No projeto são acrescentados parágrafos que ampliam as salvaguardas da ação policial. São eles: § 1º O agente, em qualquer das hipóteses deste artigo, responderá pelo excesso doloso ou culposo. § 2º O juiz poderá reduzir a pena até a metade ou deixar de aplicá-la se o excesso decorrer de escusável medo, surpresa ou violenta emoção.
“Ampliar regras de excludente de ilicitude na prática é dar licença para matar”, observou o parlamentar. Na opinião do deputado, o Código de Processo Penal “já prevê os mecanismos de proteção aos agentes de segurança pública em seu trabalho de repressão ao crime”.
A inclusão deste tópico no projeto anticrime elaborado por Sérgio Moro é resultado do empenho pessoal e da insistência de Jair Bolsonaro que, já na sua campanha eleitoral, prometia implantar esse dispositivo na política de segurança pública. Segundo ele, a excludente de ilicitude permitiria que os policiais pudessem agir livremente em seu trabalho de repressão.
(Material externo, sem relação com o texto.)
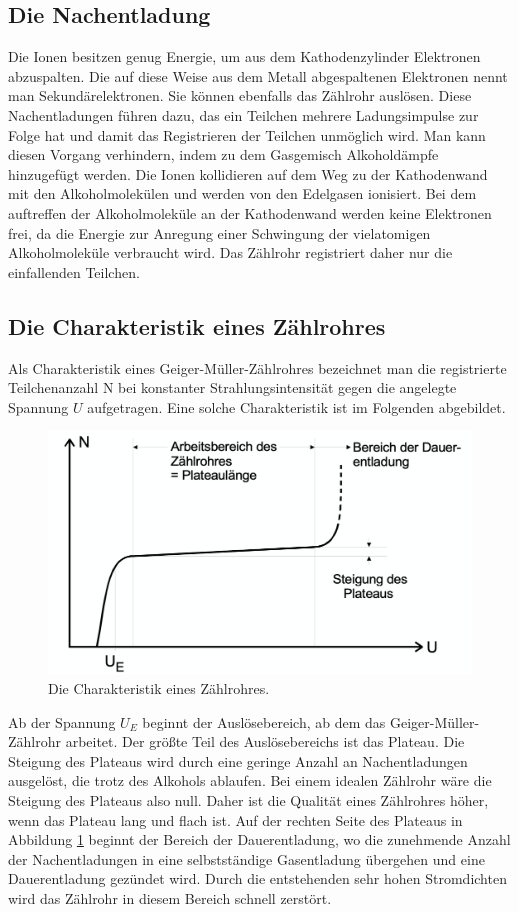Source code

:  \subsection{Die Nachentladung}
    Die Ionen besitzen genug Energie, um aus dem Kathodenzylinder Elektronen abzuspalten. Die auf
    diese Weise aus dem Metall abgespaltenen Elektronen nennt man Sekundärelektronen. Sie können
    ebenfalls das Zählrohr auslösen. Diese Nachentladungen führen dazu, das ein Teilchen mehrere
    Ladungsimpulse zur Folge hat und damit das Registrieren der Teilchen unmöglich wird. Man kann
    diesen Vorgang verhindern, indem zu dem Gasgemisch Alkoholdämpfe hinzugefügt werden. Die Ionen
    kollidieren auf dem Weg zu der Kathodenwand mit den Alkoholmolekülen und werden von den Edelgasen
    ionisiert. Bei dem auftreffen der Alkoholmoleküle an der Kathodenwand werden keine Elektronen frei,
    da die Energie zur Anregung einer Schwingung der vielatomigen Alkoholmoleküle verbraucht wird.
    Das Zählrohr registriert daher nur die einfallenden Teilchen.
  \subsection{Die Charakteristik eines Zählrohres}
    Als Charakteristik eines Geiger-Müller-Zählrohres bezeichnet man die registrierte Teilchenanzahl N
    bei konstanter Strahlungsintensität gegen die angelegte Spannung $U$ aufgetragen. Eine solche
    Charakteristik ist im Folgenden abgebildet.
    \begin{figure}
      \centering
      \label{fig:charakteristik1}
      \includegraphics[scale=0.4]{content/Charakteristik}
      \caption{Die Charakteristik eines Zählrohres.}
    \end{figure}
    Ab der Spannung $U_{E}$ beginnt der Auslösebereich, ab dem das Geiger-Müller-Zählrohr arbeitet.
    Der größte Teil des Auslösebereichs ist das Plateau. Die Steigung des Plateaus wird durch eine
    geringe Anzahl an Nachentladungen ausgelöst, die trotz des Alkohols ablaufen. Bei einem idealen
    Zählrohr wäre die Steigung des Plateaus also null. Daher ist die Qualität eines Zählrohres höher,
    wenn das Plateau lang und flach ist. Auf der rechten Seite des Plateaus in Abbildung
    \ref{fig:charakteristik1} beginnt der Bereich der Dauerentladung, wo die zunehmende Anzahl der
    Nachentladungen in eine selbstständige Gasentladung übergehen und eine Dauerentladung gezündet
    wird. Durch die entstehenden sehr hohen Stromdichten wird das Zählrohr in diesem Bereich schnell
    zerstört.
\label{sec:Theorie}
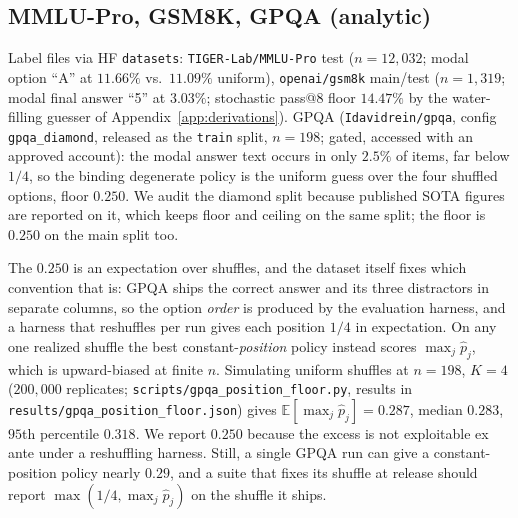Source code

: \documentclass{article}
\theoremstyle{plain}
\theoremstyle{definition}
\begin{document}
\subsection{MMLU-Pro, GSM8K, GPQA (analytic)}
Label files via HF \texttt{datasets}: \texttt{TIGER-Lab/MMLU-Pro} test ($n{=}12{,}032$; modal option ``A'' at $11.66\%$ vs.\ $11.09\%$ uniform), \texttt{openai/gsm8k} main/test ($n{=}1{,}319$; modal final answer ``5'' at $3.03\%$; stochastic pass@8 floor $14.47\%$ by the water-filling guesser of Appendix~\ref{app:derivations}). GPQA (\texttt{Idavidrein/gpqa}, config \texttt{gpqa\_diamond}, released as the \texttt{train} split, $n{=}198$; gated, accessed with an approved account): the modal answer text occurs in only $2.5\%$ of items, far below $1/4$, so the binding degenerate policy is the uniform guess over the four shuffled options, floor $0.250$. We audit the diamond split because published SOTA figures are reported on it, which keeps floor and ceiling on the same split; the floor is $0.250$ on the main split too.

The $0.250$ is an expectation over shuffles, and the dataset itself fixes which convention that is: GPQA ships the correct answer and its three distractors in separate columns, so the option \emph{order} is produced by the evaluation harness, and a harness that reshuffles per run gives each position $1/4$ in expectation. On any one realized shuffle the best constant-\emph{position} policy instead scores $\max_j \hat{p}_j$, which is upward-biased at finite $n$. Simulating uniform shuffles at $n = 198$, $K = 4$ ($200{,}000$ replicates; \texttt{scripts/gpqa\_position\_floor.py}, results in \texttt{results/gpqa\_position\_floor.json}) gives $\mathbb{E}[\max_j \hat{p}_j] = 0.287$, median $0.283$, $95$th percentile $0.318$. We report $0.250$ because the excess is not exploitable ex ante under a reshuffling harness. Still, a single GPQA run can give a constant-position policy nearly $0.29$, and a suite that fixes its shuffle at release should report $\max(1/4, \max_j \hat{p}_j)$ on the shuffle it ships.
\end{document}
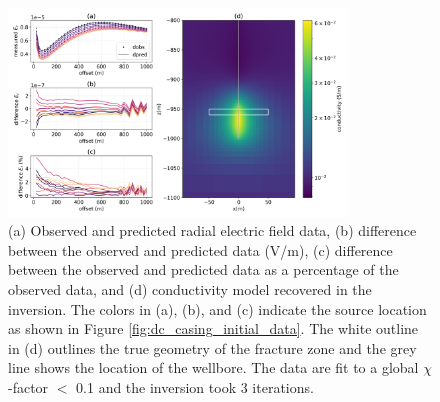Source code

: \begin{figure}
    \begin{center}
    \includegraphics[width=0.8\textwidth]{figures/inversion/dc_smooth_inversion_1e-01.png}
    \end{center}
\caption{
    (a) Observed and predicted radial electric field data,
    (b) difference between the observed and predicted data (V/m),
    (c) difference between the observed and predicted data as a percentage of the observed data,
    and (d) conductivity model recovered in the inversion.
    The colors in (a), (b), and (c) indicate the source location as shown in Figure \ref{fig:dc_casing_initial_data}.
    The white outline in (d) outlines the true geometry of the fracture zone and the grey line shows the location of the wellbore.
    The data are fit to a global $\chi$-factor $<$ 0.1 and the inversion took 3 iterations.
}
\label{fig:dc_smooth_inversion_1e-01}
\end{figure}
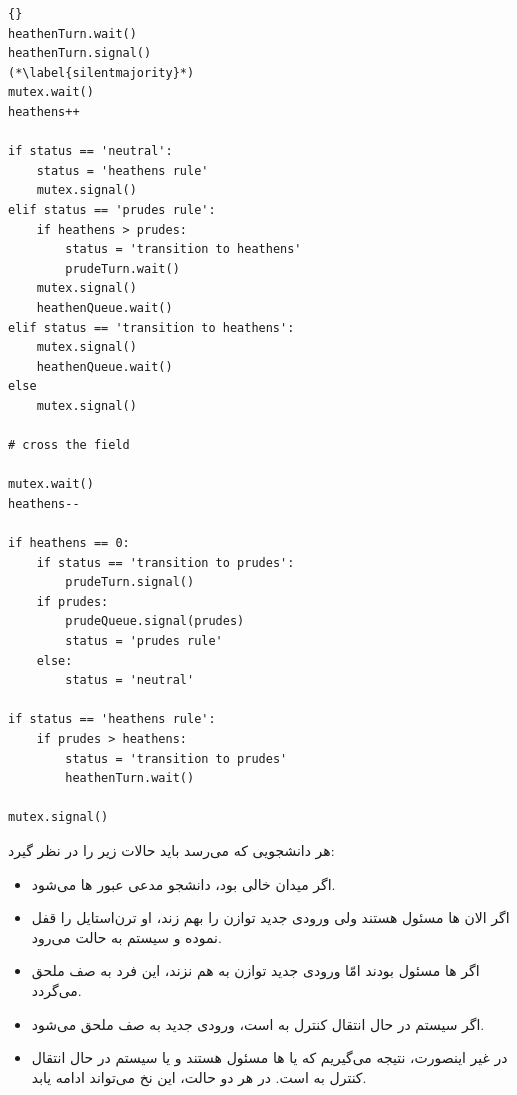 \documentclass{book}
\begin{document}
\begin{latin}
\begin{lstlisting}[title=\rl{راه‌حل مسأله  \lr{Modus} }]{}
heathenTurn.wait()
heathenTurn.signal()
(*\label{silentmajority}*)
mutex.wait()
heathens++

if status == 'neutral':
    status = 'heathens rule'
    mutex.signal()
elif status == 'prudes rule':
    if heathens > prudes:
        status = 'transition to heathens'
        prudeTurn.wait()
    mutex.signal()
    heathenQueue.wait()
elif status == 'transition to heathens':
    mutex.signal()
    heathenQueue.wait()
else
    mutex.signal()

# cross the field

mutex.wait()
heathens--

if heathens == 0:
    if status == 'transition to prudes':
        prudeTurn.signal()
    if prudes:
        prudeQueue.signal(prudes)
        status = 'prudes rule'
    else:
        status = 'neutral'
        
if status == 'heathens rule':
    if prudes > heathens:
        status = 'transition to prudes'
        heathenTurn.wait()

mutex.signal()
\end{lstlisting}
\end{latin}

    هر دانشجویی که می‌رسد باید حالات زیر را در نظر گیرد: 

\begin{itemize}

\item
    اگر میدان خالی بود، دانشجو مدعی عبور ها می‌شود. 

\item
    اگر  الان ها مسئول هستند ولی ورودی جدید توازن را بهم زند، او ترن‌استایل  را قفل نموده و سیستم 
    به حالت  می‌رود. 

\item
    اگر ها مسئول بودند امّا ورودی جدید توازن به هم نزند، این فرد به صف ملحق می‌گردد. 

\item
    اگر سیستم در حال انتقال کنترل به   است، ورودی جدید به صف ملحق می‌شود. 

\item
    در غیر اینصورت،  نتیجه می‌گیریم که یا  ها مسئول هستند و یا سیستم در حال انتقال کنترل به   است. 
    در هر دو حالت، این نخ می‌تواند ادامه یابد. 
\end{itemize}  
\end{document}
Desde que começou essa discussão, um número enorme de pessoas inocentes, em boa parte jovens e crianças, foram baleadas, e parte delas foram mortas, vitimas da transgressão à lei estimulada tanto por Bolsonaro quanto pelo governador do Rio, Wilson Witzel. Este último chegou a defender a ação de atiradores de elite em helicópteros contra as comunidades pobres do Rio de Janeiro. Essa atitude, que levou terror às favelas do Rio, ocasionou a morte de inocentes e fez com que deputados denunciassem o governador na ONU com responsável pelas mortes ocorridas nas comunidades.
A menina Ágatha Vitória Sales Félix, de 8 anos, é a quinta vitima infantil desta insanidade só este ano. Ela foi morta na noite de sexta-feira (20), baleada nas costas ao lado do avô e da mãe, dentro de uma Kombi, no Complexo do Alemão, no Rio de Janeiro. Outras 15 crianças foram baleadas neste período na Região Metropolitana do Rio.
O episódio da morte de Ágatha causou uma comoção no país inteiro e teve repercussão internacional. O governador do Rio e Jair Bolsonaro não se manifestaram até a segunda-feira, e, quando o fizeram, foi para defender a continuidade de sua estúpida política de segurança. Essa atitude truculenta e desumana gerou indignação e repúdio de toda a sociedade. O estímulo à violência policial por parte dos governos do Rio e dom governo federal entraram em cheque. O projeto anticrime de Moro passou a ser intensamente questionado no Congresso.
O deputado Orlando Silva também se pronunciou sobre o ocorrido. “O governador do Rio de Janeiro pratica uma política de segurança genocida. Não há outro nome quando forças policiais são instruídas a sobrevoar ou adentrar comunidades atirando antes de perguntar. Deve ser denunciado e pagar por seus crimes contra a Humanidade”, denunciou.
“Quando uma criança de 8 anos é morta a tiros pelo Estado todos nós morremos um pouco. É inumano não se condoer. Até quando?”, disse Orlando Silva, que integra o grupo de trabalho que discute no Parlamento o pacote anticrime enviado pelo governo.
Contestando a versão oficial de que teria havido troca de tiros entre policiais e bandidos no Complexo do Alemão na sexta-feira, o motorista da Kombi e o avô de Ágatha protestaram. “Não teve tiroteio nenhum. Foram dois disparos que ele deu. É mentira!”, gritava, muito abalado o motorista da Kombi (que ajudou a socorrer a menina) e que viu um policial atirando.
“Mais um na estatística. Vai chegar amanhã e dizer que morreu uma criança no confronto. Que confronto? Confronto com quem? Porque não tinha ninguém, não tinha ninguém. Ele atirou por atirar na kombi. Atirou na kombi e matou minha neta. Isso é confronto? A minha neta estava armada por acaso para poder levar um tiro?”, disse Aílton Félix, o avô de Ágatha.